La separación de poderes es el pilar fundamental de cualquier república moderna. En teoría, cada poder —Ejecutivo, Legislativo y Judicial— debe funcionar con plena autonomía para garantizar el equilibrio democrático y evitar el abuso de poder. Sin embargo, en la práctica, esta independencia está cada vez más cuestionada, especialmente en países como España, donde el Ejecutivo parece tener un control casi absoluto sobre el Legislativo. ¿Estamos ante una democracia o ante una dictadura de facto?
El ideal de la república y sus tres poderes
En una república, el poder Ejecutivo administra la nación. En España, ese poder está encabezado por el Presidente del Gobierno, elegido por el Parlamento, aunque de forma indirecta por los ciudadanos. El poder Legislativo, por su parte, es el encargado de elaborar y aprobar leyes. Sus miembros, teóricamente, representan al pueblo. Y finalmente, el poder Judicial es el garante del cumplimiento de la ley y la Constitución, sirviendo como freno a los excesos de los otros dos.

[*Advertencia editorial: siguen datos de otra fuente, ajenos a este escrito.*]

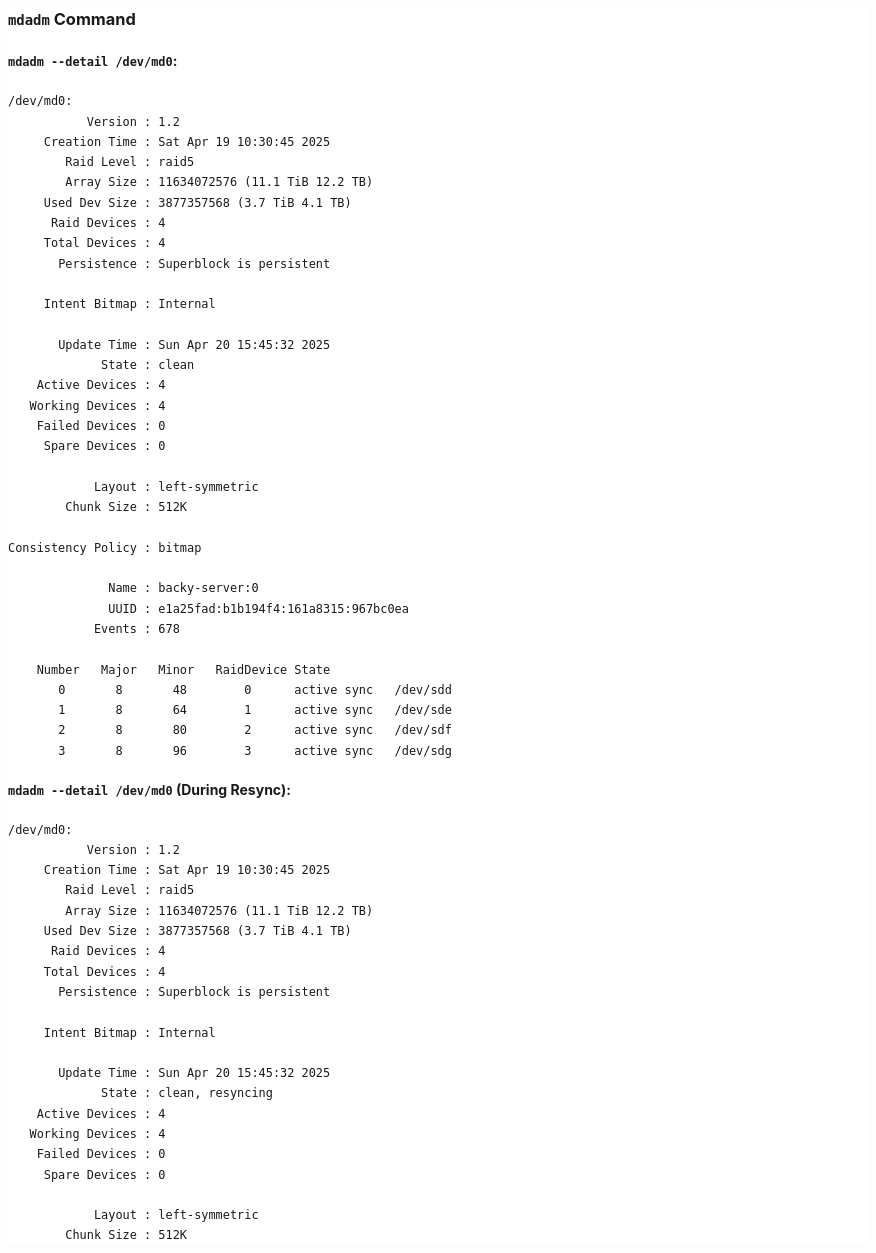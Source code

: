 ### `mdadm` Command

#### `mdadm --detail /dev/md0`:

```
/dev/md0:
           Version : 1.2
     Creation Time : Sat Apr 19 10:30:45 2025
        Raid Level : raid5
        Array Size : 11634072576 (11.1 TiB 12.2 TB)
     Used Dev Size : 3877357568 (3.7 TiB 4.1 TB)
      Raid Devices : 4
     Total Devices : 4
       Persistence : Superblock is persistent

     Intent Bitmap : Internal

       Update Time : Sun Apr 20 15:45:32 2025
             State : clean
    Active Devices : 4
   Working Devices : 4
    Failed Devices : 0
     Spare Devices : 0

            Layout : left-symmetric
        Chunk Size : 512K

Consistency Policy : bitmap

              Name : backy-server:0
              UUID : e1a25fad:b1b194f4:161a8315:967bc0ea
            Events : 678

    Number   Major   Minor   RaidDevice State
       0       8       48        0      active sync   /dev/sdd
       1       8       64        1      active sync   /dev/sde
       2       8       80        2      active sync   /dev/sdf
       3       8       96        3      active sync   /dev/sdg
```

#### `mdadm --detail /dev/md0` (During Resync):

```
/dev/md0:
           Version : 1.2
     Creation Time : Sat Apr 19 10:30:45 2025
        Raid Level : raid5
        Array Size : 11634072576 (11.1 TiB 12.2 TB)
     Used Dev Size : 3877357568 (3.7 TiB 4.1 TB)
      Raid Devices : 4
     Total Devices : 4
       Persistence : Superblock is persistent

     Intent Bitmap : Internal

       Update Time : Sun Apr 20 15:45:32 2025
             State : clean, resyncing
    Active Devices : 4
   Working Devices : 4
    Failed Devices : 0
     Spare Devices : 0

            Layout : left-symmetric
        Chunk Size : 512K
```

La Constitución debería asegurar este equilibrio. El Tribunal Supremo y el Tribunal Constitucional son los encargados de velar por la legalidad de las acciones gubernamentales, garantizando que ningún poder vulnere los principios fundamentales del Estado.
La cruda realidad del Parlamento español
Aunque en España el Congreso de los Diputados transmite sus sesiones en directo, mostrando un aparente ejercicio de transparencia, lo cierto es que se trata más de un espectáculo teatral que de un verdadero ejercicio deliberativo.
El sistema electoral por listas cerradas refuerza esta realidad. Los ciudadanos no eligen a los parlamentarios directamente, sino que votan a un partido político. Este partido, a través de su cúpula, decide qué nombres van en esas listas y en qué orden. De esta forma, el diputado no responde a sus votantes, sino al líder de su formación.
Además, el sistema D’Hondt, diseñado para garantizar representatividad proporcional, acaba beneficiando a los partidos minoritarios nacionalistas, que con pocos votos logran un número desproporcionado de escaños.
La disciplina de voto: el fin del debate real
El verdadero problema radica en la disciplina de voto. Las propuestas que vienen del partido de Gobierno se aprueban sin discusión, y las de la oposición se rechazan de forma sistemática. El debate parlamentario es puro teatro: las decisiones están tomadas de antemano. Lo que vemos en televisión —discursos, enfrentamientos, insultos, momentos virales— no influye en el resultado final.
La única ocasión en que una ley de la oposición es aprobada es cuando previamente ha sido pactada con el Ejecutivo. De este modo, el Parlamento deja de ser un contrapeso y se convierte en un mero instrumento del Gobierno.
El Ejecutivo controla al Legislativo: ¿dónde queda la democracia?
Cuando el partido en el Gobierno posee mayoría absoluta o cuenta con el respaldo sistemático de otros partidos, el control del Legislativo es total. El mismo partido redacta las leyes, las aprueba y las ejecuta. Es decir, el Ejecutivo y el Legislativo se fusionan en una única entidad con poder absoluto.
Esto supone una ruptura total del principio de separación de poderes, y se convierte en la antesala de un régimen autoritario. No es una exageración: en términos prácticos, se asemeja a una dictadura institucionalizada, donde todo se aprueba por orden de un único poder.
¿Y el Poder Judicial?
El único freno que queda es el Judicial. Sin embargo, el reciente intento del Gobierno de controlar el acceso a la carrera judicial —permitiendo que un 25% de los jueces y fiscales accedan sin oposición—, unido a los continuos ataques al Tribunal Supremo o al CGPJ, pone en grave peligro esa última línea de defensa.
El Ejecutivo no solo legisla y ejecuta, sino que también busca condicionar a los jueces, interfiriendo en su independencia y debilitando la democracia desde dentro.
Conclusión: la democracia en peligro
La separación de poderes es hoy en día más un mito que una realidad en España. El Ejecutivo domina el Legislativo y pretende someter al Judicial. Esta deriva autoritaria amenaza con destruir los cimientos democráticos del Estado.
Es urgente que la ciudadanía recupere el control sobre sus instituciones, exigiendo transparencia, independencia real y mecanismos que garanticen el equilibrio de poderes. Sin eso, la república no es más que una fachada. Una dictadura encubierta bajo el barniz del voto cada cuatro años.